**TASK DATA:**
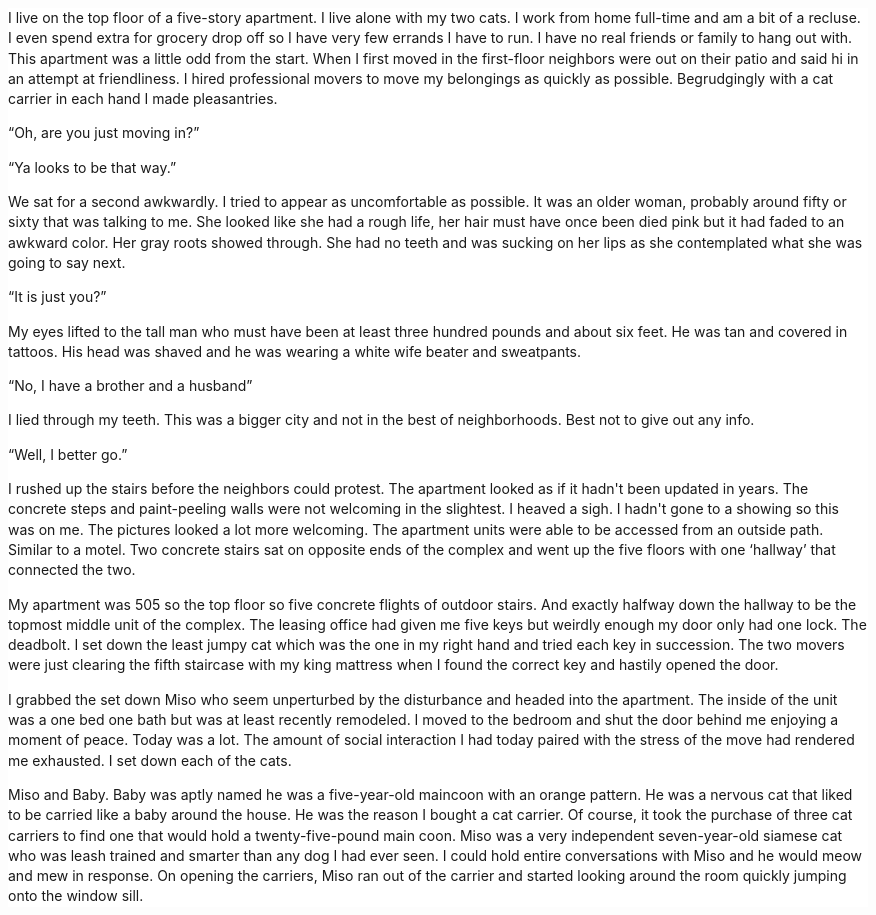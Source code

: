 I live on the top floor of a five-story apartment. I live alone with my two cats. I work from home full-time and am a bit of a recluse. I even spend extra for grocery drop off so I have very few errands I have to run. I have no real friends or family to hang out with. This apartment was a little odd from the start. When I first moved in the first-floor neighbors were out on their patio and said hi in an attempt at friendliness. I hired professional movers to move my belongings as quickly as possible. Begrudgingly with a cat carrier in each hand I made pleasantries. 

“Oh, are you just moving in?” 

“Ya looks to be that way.” 

We sat for a second awkwardly. I tried to appear as uncomfortable as possible. It was an older woman, probably around fifty or sixty that was talking to me. She looked like she had a rough life, her hair must have once been died pink but it had faded to an awkward color. Her gray roots showed through. She had no teeth and was sucking on her lips as she contemplated what she was going to say next. 

“It is just you?” 

My eyes lifted to the tall man who must have been at least three hundred pounds and about six feet. He was tan and covered in tattoos. His head was shaved and he was wearing a white wife beater and sweatpants.  

“No, I have a brother and a husband”  

I lied through my teeth. This was a bigger city and not in the best of neighborhoods. Best not to give out any info.  

“Well, I better go.” 

I rushed up the stairs before the neighbors could protest. The apartment looked as if it hadn't been updated in years. The concrete steps and paint-peeling walls were not welcoming in the slightest. I heaved a sigh. I hadn't gone to a showing so this was on me. The pictures looked a lot more welcoming. The apartment units were able to be accessed from an outside path. Similar to a motel. Two concrete stairs sat on opposite ends of the complex and went up the five floors with one ‘hallway’ that connected the two.  

My apartment was 505 so the top floor so five concrete flights of outdoor stairs. And exactly halfway down the hallway to be the topmost middle unit of the complex. The leasing office had given me five keys but weirdly enough my door only had one lock. The deadbolt. I set down the least jumpy cat which was the one in my right hand and tried each key in succession. The two movers were just clearing the fifth staircase with my king mattress when I found the correct key and hastily opened the door. 

I grabbed the set down Miso who seem unperturbed by the disturbance and headed into the apartment. The inside of the unit was a one bed one bath but was at least recently remodeled. I moved to the bedroom and shut the door behind me enjoying a moment of peace. Today was a lot. The amount of social interaction I had today paired with the stress of the move had rendered me exhausted. I set down each of the cats.  

Miso and Baby. Baby was aptly named he was a five-year-old maincoon with an orange pattern. He was a nervous cat that liked to be carried like a baby around the house. He was the reason I bought a cat carrier. Of course, it took the purchase of three cat carriers to find one that would hold a twenty-five-pound main coon. Miso was a very independent seven-year-old siamese cat who was leash trained and smarter than any dog I had ever seen. I could hold entire conversations with Miso and he would meow and mew in response. On opening the carriers, Miso ran out of the carrier and started looking around the room quickly jumping onto the window sill.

**WORK INSTRUCTIONS:**
Only a number is wanted here: how many lines of the records above hold the word "hallway".

**REPLY:**
2